Private-jet operators are offering lower prices, thanks to the bailout
One surprising consequence of the airline bailout: Private-jet operators are offering lower prices.
U.S. airlines are not the only beneficiaries of the aid package meant to save them from going under as the coronavirus crisis obliterates demand. Other operators in the aviation sector, including private-jet companies, benefit from the $2 trillion rescue package meant to sustain the economy while most of the nation stays at home to fight COVID-19.
As well as airlines, private-jet operators and other companies in the so-called "general aviation" sector have access to $50 billion in aid through the CARES Act, half of which is in the form of grants and half in loans. Every company that flies airplanes and is not an airline or the military will also enjoy a tax holiday through the end of the year.

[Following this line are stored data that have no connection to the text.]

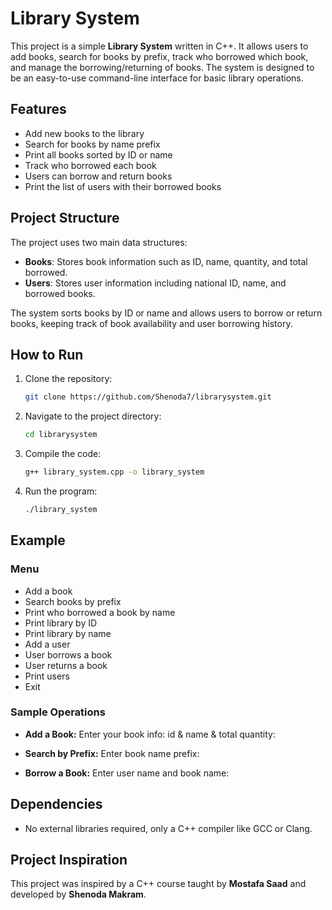 # Library System

This project is a simple **Library System** written in C++. It allows users to add books, search for books by prefix, track who borrowed which book, and manage the borrowing/returning of books. The system is designed to be an easy-to-use command-line interface for basic library operations.

## Features

- Add new books to the library
- Search for books by name prefix
- Print all books sorted by ID or name
- Track who borrowed each book
- Users can borrow and return books
- Print the list of users with their borrowed books

## Project Structure

The project uses two main data structures:
- **Books**: Stores book information such as ID, name, quantity, and total borrowed.
- **Users**: Stores user information including national ID, name, and borrowed books.

The system sorts books by ID or name and allows users to borrow or return books, keeping track of book availability and user borrowing history.

## How to Run

1. Clone the repository:
    ```bash
    git clone https://github.com/Shenoda7/librarysystem.git
    ```
2. Navigate to the project directory:
    ```bash
    cd librarysystem
    ```
3. Compile the code:
    ```bash
    g++ library_system.cpp -o library_system
    ```
4. Run the program:
    ```bash
    ./library_system
    ```

## Example

### Menu

- Add a book
- Search books by prefix
- Print who borrowed a book by name
- Print library by ID
- Print library by name
- Add a user
- User borrows a book
- User returns a book
- Print users
- Exit


### Sample Operations

- **Add a Book:**
Enter your book info: id & name & total quantity:

- **Search by Prefix:**
Enter book name prefix:

- **Borrow a Book:**
Enter user name and book name:


## Dependencies

- No external libraries required, only a C++ compiler like GCC or Clang.

## Project Inspiration

This project was inspired by a C++ course taught by **Mostafa Saad** and developed by **Shenoda Makram**.

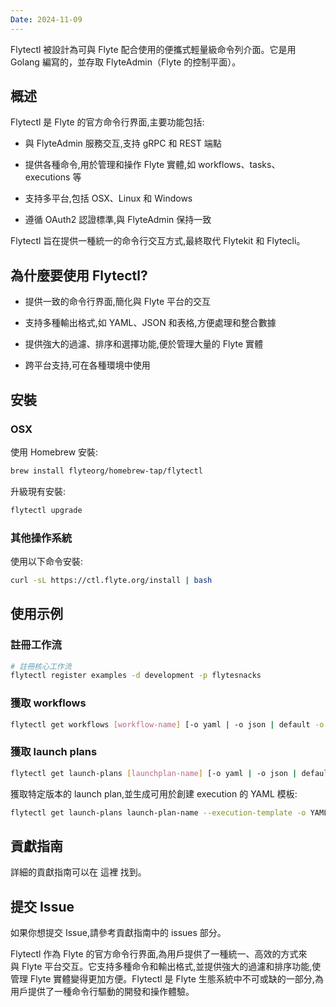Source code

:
 ```yaml
---
Date: 2024-11-09
---
```

Flytectl 被設計為可與 Flyte 配合使用的便攜式輕量級命令列介面。它是用 Golang 編寫的，並存取 FlyteAdmin（Flyte 的控制平面）。
## 概述
Flytectl 是 Flyte 的官方命令行界面,主要功能包括:

- 與 FlyteAdmin 服務交互,支持 gRPC 和 REST 端點

- 提供各種命令,用於管理和操作 Flyte 實體,如 workflows、tasks、executions 等

- 支持多平台,包括 OSX、Linux 和 Windows

- 遵循 OAuth2 認證標準,與 FlyteAdmin 保持一致

Flytectl 旨在提供一種統一的命令行交互方式,最終取代 Flytekit 和 Flytecli。
## 為什麼要使用 Flytectl?
- 提供一致的命令行界面,簡化與 Flyte 平台的交互

- 支持多種輸出格式,如 YAML、JSON 和表格,方便處理和整合數據

- 提供強大的過濾、排序和選擇功能,便於管理大量的 Flyte 實體

- 跨平台支持,可在各種環境中使用
## 安裝
### OSX
使用 Homebrew 安裝:

```bash
brew install flyteorg/homebrew-tap/flytectl
```

升級現有安裝:

```bash
flytectl upgrade
```
### 其他操作系統
使用以下命令安裝:

```bash
curl -sL https://ctl.flyte.org/install | bash
```
## 使用示例
### 註冊工作流
```bash
# 註冊核心工作流
flytectl register examples -d development -p flytesnacks
```
### 獲取 workflows
```bash
flytectl get workflows [workflow-name] [-o yaml | -o json | default -o table] [--filters...] [--sort-by...] [--selectors...]
```
### 獲取 launch plans
```bash
flytectl get launch-plans [launchplan-name] [-o yaml | -o json | default -o table] [--filters...] [--sort-by...] [--selectors...]
```

獲取特定版本的 launch plan,並生成可用於創建 execution 的 YAML 模板:

```bash
flytectl get launch-plans launch-plan-name --execution-template -o YAML
```
## 貢獻指南
詳細的貢獻指南可以在 這裡 找到。
## 提交 Issue
如果你想提交 Issue,請參考貢獻指南中的 issues 部分。

Flytectl 作為 Flyte 的官方命令行界面,為用戶提供了一種統一、高效的方式來與 Flyte 平台交互。它支持多種命令和輸出格式,並提供強大的過濾和排序功能,使管理 Flyte 實體變得更加方便。Flytectl 是 Flyte 生態系統中不可或缺的一部分,為用戶提供了一種命令行驅動的開發和操作體驗。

That holiday includes taxes on fuel, a major cost for airlines and other operators; fuel can account for up to 20% of yearly expenses. Then there's a Federal Excise Tax of 7.5% on airfare, which is collected on most domestic tickets issued in the U.S. including private-jet ones, which is also suspended until next year.
That's translating immediately into lower prices from some private-jet operators.
For example, Magellan Jets, a Massachusetts-based private-jet operator, is offering trips for $8,950 between Teterboro, New Jersey, to Atlanta in a Bombardier Challenger 601. With a typical capacity of 10 seats and a full plane, that would mean a price of $895 per person. In private-aviation terms, that's relatively cheap. Estimates for comparable trips available online are generally much higher; for example, the cost of a trip in a similarly-sized aircraft from New York to Miami can be as high as $35,000.

Even those cheaper private-jet trips are still three times as expensive, per person, as the $300 average for a one-way ticket from New York airports to Atlanta in first class during the week of April 13. But well-heeled flyers are still opting to use private jets as a means to avoid potential exposure to the coronavirus.
In fact, private-jet users polled by Private Jet Card Comparisons, a firm that compares memberships in fractional ownership programs for private jets, are optimistic about the future of the industry. Two-thirds of those who responded to the poll, taken in the third week of March, said they expected private-jet travel to increase or at least remain flat for the rest of 2020; most cited reducing potential exposure to the coronavirus as the reason for an increase.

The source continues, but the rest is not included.